Note that we are assuming, as most readers do and as vos Savant later explained was her intention, that whatever choice is initially made by the contestant, the host is surely going to open a different door revealing a goat and offer the option to switch. One can say that in effect, when the contestant initially chooses Door 1, the host is offering the contestant a choice between his initial choice Door 1, or Doors 2 and 3 together. It certainly seems that a wise contestant will accept the offer to switch.

Here is a more detailed analysis. In this solution we use "probability" in the Bayesian or subjectivist sense; that is to say, all probability statements are supposed to reflect the state of knowledge of one person, and to be specific, of a contestant on the show who initially knows no more than the following: he'll choose a door; the quizmaster will thereupon open a different door revealing a goat, and make the offer that the contestant may switch to the third door. For this contestant, initially all doors are equally likely to hide the car. Moreover, if he chooses any particular door, and the car happens to be behind that particular door, then for this contestant the host is equally likely to open either of the other two doors.

Our tabula rasa contestant initially chooses door number 1. Initially, his odds that the car is behind this door are 2 to 1 against (it is two times more likely for him that his choice is wrong than that it is right).
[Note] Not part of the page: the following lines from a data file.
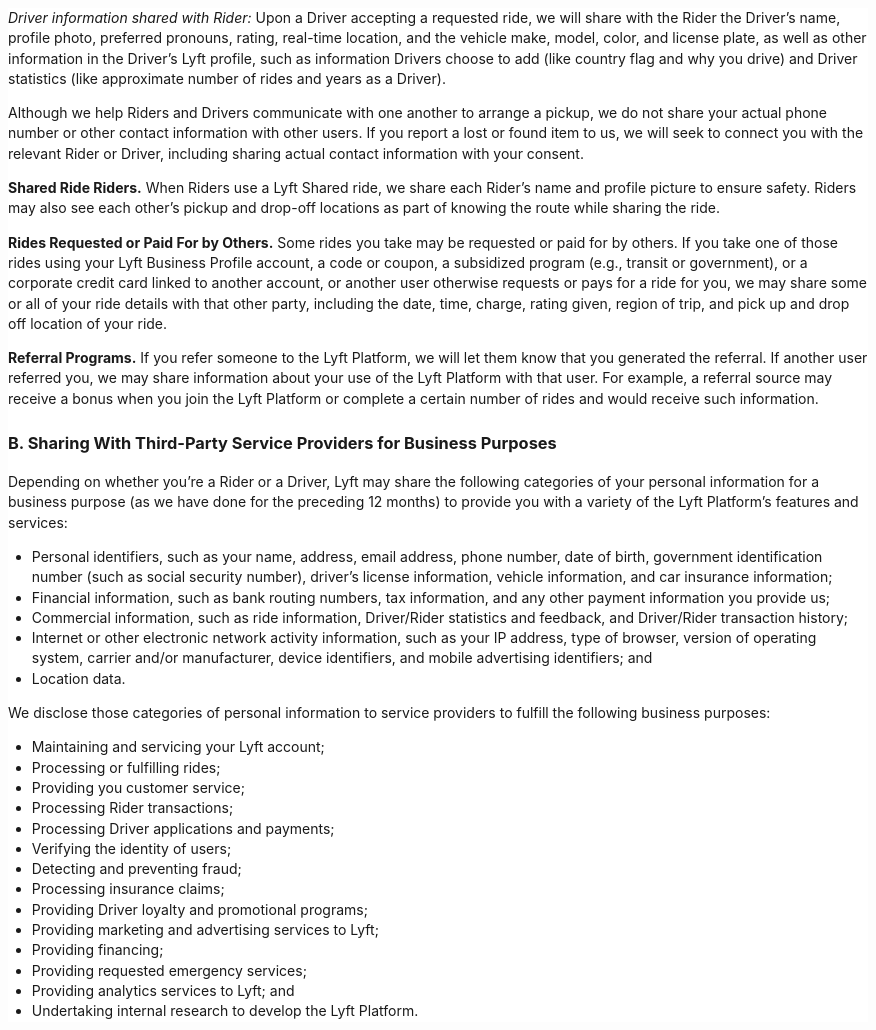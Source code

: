 _Driver information shared with Rider:_ Upon a Driver accepting a requested ride, we will share with the Rider the Driver’s name, profile photo, preferred pronouns, rating, real-time location, and the vehicle make, model, color, and license plate, as well as other information in the Driver’s Lyft profile, such as information Drivers choose to add (like country flag and why you drive) and Driver statistics (like approximate number of rides and years as a Driver).

Although we help Riders and Drivers communicate with one another to arrange a pickup, we do not share your actual phone number or other contact information with other users. If you report a lost or found item to us, we will seek to connect you with the relevant Rider or Driver, including sharing actual contact information with your consent.

**Shared Ride Riders.** When Riders use a Lyft Shared ride, we share each Rider’s name and profile picture to ensure safety. Riders may also see each other’s pickup and drop-off locations as part of knowing the route while sharing the ride.

**Rides Requested or Paid For by Others.** Some rides you take may be requested or paid for by others. If you take one of those rides using your Lyft Business Profile account, a code or coupon, a subsidized program (e.g., transit or government), or a corporate credit card linked to another account, or another user otherwise requests or pays for a ride for you, we may share some or all of your ride details with that other party, including the date, time, charge, rating given, region of trip, and pick up and drop off location of your ride.

**Referral Programs.** If you refer someone to the Lyft Platform, we will let them know that you generated the referral. If another user referred you, we may share information about your use of the Lyft Platform with that user. For example, a referral source may receive a bonus when you join the Lyft Platform or complete a certain number of rides and would receive such information.

### B. Sharing With Third-Party Service Providers for Business Purposes

Depending on whether you’re a Rider or a Driver, Lyft may share the following categories of your personal information for a business purpose (as we have done for the preceding 12 months) to provide you with a variety of the Lyft Platform’s features and services:

*   Personal identifiers, such as your name, address, email address, phone number, date of birth, government identification number (such as social security number), driver’s license information, vehicle information, and car insurance information;
*   Financial information, such as bank routing numbers, tax information, and any other payment information you provide us;
*   Commercial information, such as ride information, Driver/Rider statistics and feedback, and Driver/Rider transaction history;
*   Internet or other electronic network activity information, such as your IP address, type of browser, version of operating system, carrier and/or manufacturer, device identifiers, and mobile advertising identifiers; and
*   Location data.

We disclose those categories of personal information to service providers to fulfill the following business purposes:

*   Maintaining and servicing your Lyft account;
*   Processing or fulfilling rides;
*   Providing you customer service;
*   Processing Rider transactions;
*   Processing Driver applications and payments;
*   Verifying the identity of users;
*   Detecting and preventing fraud;
*   Processing insurance claims;
*   Providing Driver loyalty and promotional programs;
*   Providing marketing and advertising services to Lyft;
*   Providing financing;
*   Providing requested emergency services;
*   Providing analytics services to Lyft; and
*   Undertaking internal research to develop the Lyft Platform.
The host opens one of the other two doors, revealing a goat. Let's suppose that for the moment, the contestant doesn't take any notice of which door was opened. Since the host is certain to open a door revealing a goat whether or not the car is behind Door 1, this new information - that a door is opened revealing a goat - does not change the contestant's odds that the car is indeed behind Door 1; they are still 2 to 1 against. The contestant should switch.

Many authors essentially stop at this point. Some however effectively add one further step in the argument.

Our imaginary contestant also gets informed that the specific door opened by the host is - let's say - Door 3. Does this piece of information influence the contestant's odds that the car is behind Door 1? No! From our contestant's point of view, the chance that the car is behind Door 1 can't depend on whether the host opens Door 2 or Door 3 - the door numbers are arbitrary, exchangeable, mere labels. (Technical aside: a professional mathematician will here refer to the mathematical concept of symmetry and use the law of total probability to show how symmetry leads to statistical independence between the events "Car is behind Door 1" and "Host opens Door 3", when it is given that the contestant chose Door 1).

Therefore, also knowing that the host opened specifically Door 3 to reveal a goat, the contestant's odds on the car being behind his initially chosen Door 1 still remain 2 to 1 against. He had better switch to Door 2.